The European Central Bank did not cut interest rates at its monthly policy meeting on Wednesday, making it clear to eurozone governments that they have to do more to solve the bloc’s debt crisis.
Draghi said it was wrong for the ECB to fill a policy vacuum created by others and that there would be no quid pro quo between the central bank and governments.
“There is no sort of horse trading here,” he told a news conference.
“Some of these problems in the euro area have nothing to do with monetary policy … and I don’t think it would be right for monetary policy to fill other institutions’ lack of action.”
The benchmark cost of borrowing for the 17 eurozone countries remains at a record low of 1.0 percent, but still above that of other major economies.
The ECB left its growth forecast for this year unchanged, but ECB President Mario Draghi said the region is under increasing threat: “Economic growth in the euro area remains weak, giving rise to increased downside risks to the economic outlook.
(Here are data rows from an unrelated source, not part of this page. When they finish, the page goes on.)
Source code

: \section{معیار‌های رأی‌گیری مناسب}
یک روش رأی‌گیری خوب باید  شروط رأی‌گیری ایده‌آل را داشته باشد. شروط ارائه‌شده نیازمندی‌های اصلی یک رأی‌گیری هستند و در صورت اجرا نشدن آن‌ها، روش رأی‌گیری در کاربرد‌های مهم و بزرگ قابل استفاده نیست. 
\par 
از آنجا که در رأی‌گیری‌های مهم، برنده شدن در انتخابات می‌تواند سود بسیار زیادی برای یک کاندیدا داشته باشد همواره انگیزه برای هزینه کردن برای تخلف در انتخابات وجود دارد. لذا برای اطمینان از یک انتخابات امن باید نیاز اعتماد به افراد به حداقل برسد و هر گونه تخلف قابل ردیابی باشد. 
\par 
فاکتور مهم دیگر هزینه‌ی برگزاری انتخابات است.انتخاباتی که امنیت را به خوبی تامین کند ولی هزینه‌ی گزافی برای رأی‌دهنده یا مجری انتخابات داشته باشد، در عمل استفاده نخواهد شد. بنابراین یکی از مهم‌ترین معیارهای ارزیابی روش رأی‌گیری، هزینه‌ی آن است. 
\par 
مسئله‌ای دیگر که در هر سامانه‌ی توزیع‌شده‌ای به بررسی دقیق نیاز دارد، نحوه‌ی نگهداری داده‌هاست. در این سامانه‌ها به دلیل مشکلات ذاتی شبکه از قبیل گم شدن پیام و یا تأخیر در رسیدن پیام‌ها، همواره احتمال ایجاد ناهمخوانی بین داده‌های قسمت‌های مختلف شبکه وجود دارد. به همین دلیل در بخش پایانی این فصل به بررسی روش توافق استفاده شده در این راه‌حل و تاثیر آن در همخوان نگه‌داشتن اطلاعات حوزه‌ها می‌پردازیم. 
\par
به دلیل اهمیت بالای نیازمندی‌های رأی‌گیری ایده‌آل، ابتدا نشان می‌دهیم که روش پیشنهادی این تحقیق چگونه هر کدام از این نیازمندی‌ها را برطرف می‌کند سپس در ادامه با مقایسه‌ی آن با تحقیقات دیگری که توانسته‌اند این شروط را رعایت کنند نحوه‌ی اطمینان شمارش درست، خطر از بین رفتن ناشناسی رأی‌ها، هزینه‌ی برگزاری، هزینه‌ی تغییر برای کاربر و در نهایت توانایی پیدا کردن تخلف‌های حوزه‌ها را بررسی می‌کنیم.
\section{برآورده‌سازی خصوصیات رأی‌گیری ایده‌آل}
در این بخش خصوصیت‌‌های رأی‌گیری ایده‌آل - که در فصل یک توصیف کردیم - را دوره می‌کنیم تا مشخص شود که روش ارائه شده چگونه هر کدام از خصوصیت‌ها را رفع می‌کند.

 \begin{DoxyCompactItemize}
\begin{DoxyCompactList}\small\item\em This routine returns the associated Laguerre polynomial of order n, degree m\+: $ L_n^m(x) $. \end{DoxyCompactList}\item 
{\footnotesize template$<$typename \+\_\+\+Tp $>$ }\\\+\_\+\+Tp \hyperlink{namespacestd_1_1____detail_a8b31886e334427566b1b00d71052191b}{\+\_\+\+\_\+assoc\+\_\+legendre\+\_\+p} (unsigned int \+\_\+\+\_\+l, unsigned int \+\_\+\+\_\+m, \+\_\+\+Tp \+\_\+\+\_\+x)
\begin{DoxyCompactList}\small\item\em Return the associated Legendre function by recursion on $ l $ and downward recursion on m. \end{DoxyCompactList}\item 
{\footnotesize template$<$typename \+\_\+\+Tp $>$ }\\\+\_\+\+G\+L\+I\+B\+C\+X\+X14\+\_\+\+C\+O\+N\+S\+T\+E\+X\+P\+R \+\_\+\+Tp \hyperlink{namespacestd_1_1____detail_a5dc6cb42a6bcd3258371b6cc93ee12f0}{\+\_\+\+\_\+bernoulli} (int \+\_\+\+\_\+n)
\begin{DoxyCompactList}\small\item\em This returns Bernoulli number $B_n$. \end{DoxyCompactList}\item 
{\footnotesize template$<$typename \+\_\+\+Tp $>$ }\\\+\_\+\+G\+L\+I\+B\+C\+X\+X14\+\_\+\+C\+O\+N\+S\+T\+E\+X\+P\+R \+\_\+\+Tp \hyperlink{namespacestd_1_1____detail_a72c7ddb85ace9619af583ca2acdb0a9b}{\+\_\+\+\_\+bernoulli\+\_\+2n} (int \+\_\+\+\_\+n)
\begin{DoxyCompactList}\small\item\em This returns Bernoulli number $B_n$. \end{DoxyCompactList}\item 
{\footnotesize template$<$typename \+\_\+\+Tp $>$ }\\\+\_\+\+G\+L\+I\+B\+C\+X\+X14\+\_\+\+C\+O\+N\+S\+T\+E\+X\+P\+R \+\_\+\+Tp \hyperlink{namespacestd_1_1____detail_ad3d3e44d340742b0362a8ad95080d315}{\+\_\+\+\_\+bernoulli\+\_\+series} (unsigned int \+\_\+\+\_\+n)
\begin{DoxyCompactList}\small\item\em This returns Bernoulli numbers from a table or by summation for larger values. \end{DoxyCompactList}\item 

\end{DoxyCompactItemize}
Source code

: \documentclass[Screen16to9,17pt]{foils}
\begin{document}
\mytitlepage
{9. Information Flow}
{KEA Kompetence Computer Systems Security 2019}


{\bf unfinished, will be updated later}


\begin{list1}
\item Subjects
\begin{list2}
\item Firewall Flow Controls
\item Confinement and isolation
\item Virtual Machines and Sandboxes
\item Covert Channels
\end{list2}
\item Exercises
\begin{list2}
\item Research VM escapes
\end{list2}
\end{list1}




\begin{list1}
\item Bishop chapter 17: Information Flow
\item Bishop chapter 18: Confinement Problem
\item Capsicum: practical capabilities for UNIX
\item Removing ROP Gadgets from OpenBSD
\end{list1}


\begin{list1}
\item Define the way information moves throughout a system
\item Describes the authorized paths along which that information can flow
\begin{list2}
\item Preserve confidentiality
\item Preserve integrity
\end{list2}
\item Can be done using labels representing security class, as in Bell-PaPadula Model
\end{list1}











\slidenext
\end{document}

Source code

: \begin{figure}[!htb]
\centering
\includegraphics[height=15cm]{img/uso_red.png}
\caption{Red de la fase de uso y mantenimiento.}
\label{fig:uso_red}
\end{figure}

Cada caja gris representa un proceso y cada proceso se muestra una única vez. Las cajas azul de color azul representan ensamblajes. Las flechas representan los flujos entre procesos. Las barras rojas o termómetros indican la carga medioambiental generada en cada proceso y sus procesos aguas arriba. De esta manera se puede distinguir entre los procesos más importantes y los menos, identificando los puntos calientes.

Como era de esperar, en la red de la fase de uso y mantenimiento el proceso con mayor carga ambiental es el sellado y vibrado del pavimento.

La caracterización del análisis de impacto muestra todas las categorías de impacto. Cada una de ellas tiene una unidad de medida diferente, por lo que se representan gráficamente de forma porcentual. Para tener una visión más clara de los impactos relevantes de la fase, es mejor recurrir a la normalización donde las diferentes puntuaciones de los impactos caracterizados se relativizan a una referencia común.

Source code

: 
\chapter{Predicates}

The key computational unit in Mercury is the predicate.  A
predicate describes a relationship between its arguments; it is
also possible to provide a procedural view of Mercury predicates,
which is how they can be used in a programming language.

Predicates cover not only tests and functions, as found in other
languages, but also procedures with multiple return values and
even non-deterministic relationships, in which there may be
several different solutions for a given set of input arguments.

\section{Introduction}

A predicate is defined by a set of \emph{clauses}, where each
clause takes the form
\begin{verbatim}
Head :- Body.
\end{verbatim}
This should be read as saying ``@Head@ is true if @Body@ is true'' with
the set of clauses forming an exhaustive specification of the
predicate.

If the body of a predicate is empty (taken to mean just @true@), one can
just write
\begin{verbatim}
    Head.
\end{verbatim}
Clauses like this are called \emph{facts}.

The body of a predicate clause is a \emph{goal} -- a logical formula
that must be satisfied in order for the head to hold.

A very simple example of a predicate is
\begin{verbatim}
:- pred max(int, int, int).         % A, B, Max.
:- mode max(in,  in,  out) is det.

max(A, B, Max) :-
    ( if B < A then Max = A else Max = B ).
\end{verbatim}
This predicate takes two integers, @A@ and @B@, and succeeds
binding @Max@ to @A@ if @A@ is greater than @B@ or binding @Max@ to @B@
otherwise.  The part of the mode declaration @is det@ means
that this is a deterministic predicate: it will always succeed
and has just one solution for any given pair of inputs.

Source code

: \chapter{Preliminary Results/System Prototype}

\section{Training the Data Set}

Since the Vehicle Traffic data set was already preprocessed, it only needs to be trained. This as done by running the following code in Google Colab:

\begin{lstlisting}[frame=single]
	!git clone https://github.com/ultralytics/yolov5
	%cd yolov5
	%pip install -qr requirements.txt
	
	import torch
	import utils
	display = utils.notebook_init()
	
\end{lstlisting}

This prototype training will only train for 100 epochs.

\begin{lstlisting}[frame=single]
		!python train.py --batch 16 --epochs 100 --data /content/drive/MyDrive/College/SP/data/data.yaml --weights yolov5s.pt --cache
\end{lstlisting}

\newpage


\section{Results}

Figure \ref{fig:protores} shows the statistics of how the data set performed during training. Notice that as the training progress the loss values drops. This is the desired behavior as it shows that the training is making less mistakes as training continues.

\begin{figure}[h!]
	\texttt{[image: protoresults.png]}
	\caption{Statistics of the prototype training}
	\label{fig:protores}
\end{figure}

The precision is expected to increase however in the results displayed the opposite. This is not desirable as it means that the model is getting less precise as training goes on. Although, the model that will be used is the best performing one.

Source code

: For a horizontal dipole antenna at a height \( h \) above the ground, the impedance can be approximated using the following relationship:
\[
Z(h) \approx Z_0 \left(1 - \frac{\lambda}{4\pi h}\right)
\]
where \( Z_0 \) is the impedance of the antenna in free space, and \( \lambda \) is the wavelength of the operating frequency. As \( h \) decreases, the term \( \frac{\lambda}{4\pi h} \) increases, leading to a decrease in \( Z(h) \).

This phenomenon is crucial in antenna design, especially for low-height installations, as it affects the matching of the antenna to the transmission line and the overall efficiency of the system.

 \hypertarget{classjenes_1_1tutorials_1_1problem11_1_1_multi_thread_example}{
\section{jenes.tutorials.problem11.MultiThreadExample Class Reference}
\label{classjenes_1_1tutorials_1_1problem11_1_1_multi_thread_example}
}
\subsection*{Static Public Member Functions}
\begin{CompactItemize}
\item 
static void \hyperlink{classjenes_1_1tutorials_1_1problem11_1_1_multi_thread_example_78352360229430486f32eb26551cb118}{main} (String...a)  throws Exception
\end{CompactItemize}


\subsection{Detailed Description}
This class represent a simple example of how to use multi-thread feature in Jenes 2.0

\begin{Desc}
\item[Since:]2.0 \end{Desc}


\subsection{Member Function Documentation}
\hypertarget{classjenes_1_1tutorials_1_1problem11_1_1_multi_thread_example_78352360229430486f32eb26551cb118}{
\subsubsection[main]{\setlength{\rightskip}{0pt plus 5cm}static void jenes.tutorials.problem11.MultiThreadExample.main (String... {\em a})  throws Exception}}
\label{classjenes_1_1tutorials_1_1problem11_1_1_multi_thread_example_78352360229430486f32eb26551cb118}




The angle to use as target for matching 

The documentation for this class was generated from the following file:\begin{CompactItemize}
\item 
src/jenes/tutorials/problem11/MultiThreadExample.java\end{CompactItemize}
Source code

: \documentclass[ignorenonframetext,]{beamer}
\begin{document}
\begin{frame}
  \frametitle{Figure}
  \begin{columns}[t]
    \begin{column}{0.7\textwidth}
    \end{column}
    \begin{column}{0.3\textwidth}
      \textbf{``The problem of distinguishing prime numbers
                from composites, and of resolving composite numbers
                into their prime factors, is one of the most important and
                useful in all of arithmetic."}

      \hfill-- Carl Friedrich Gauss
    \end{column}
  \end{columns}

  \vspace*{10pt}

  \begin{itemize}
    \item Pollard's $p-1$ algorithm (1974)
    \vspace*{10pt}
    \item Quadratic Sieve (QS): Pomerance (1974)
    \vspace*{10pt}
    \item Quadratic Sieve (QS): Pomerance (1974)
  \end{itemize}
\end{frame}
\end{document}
Ongoing tensions in some euro area sovereign debt markets, and their impact on credit conditions, are expected to continue to dampen the underlying growth momentum.”
With increasingly signs that Spain’s banking problems are opening a new front in the debt crisis, Draghi was asked if the eurozone’s bailout fund, the European Financial Stability Fund should be allowed to help Spanish banks directly.
He hedged and said that should be based on a “realistic assessment of banks’ needs” adding the ECB can’t push governments into accessing the fund.
Draghi also talked down the idea of the ECB injecting more money into the banking system as it did earlier this year with low cost loans. He said the issue was whether they would be effective.
The respite the ECB bought the euro zone early this year by injecting over one trillion euros into its banking system with twin three-year loan operations (LTROs) has faded, with borrowing costs for troubled countries such as Spain soaring again.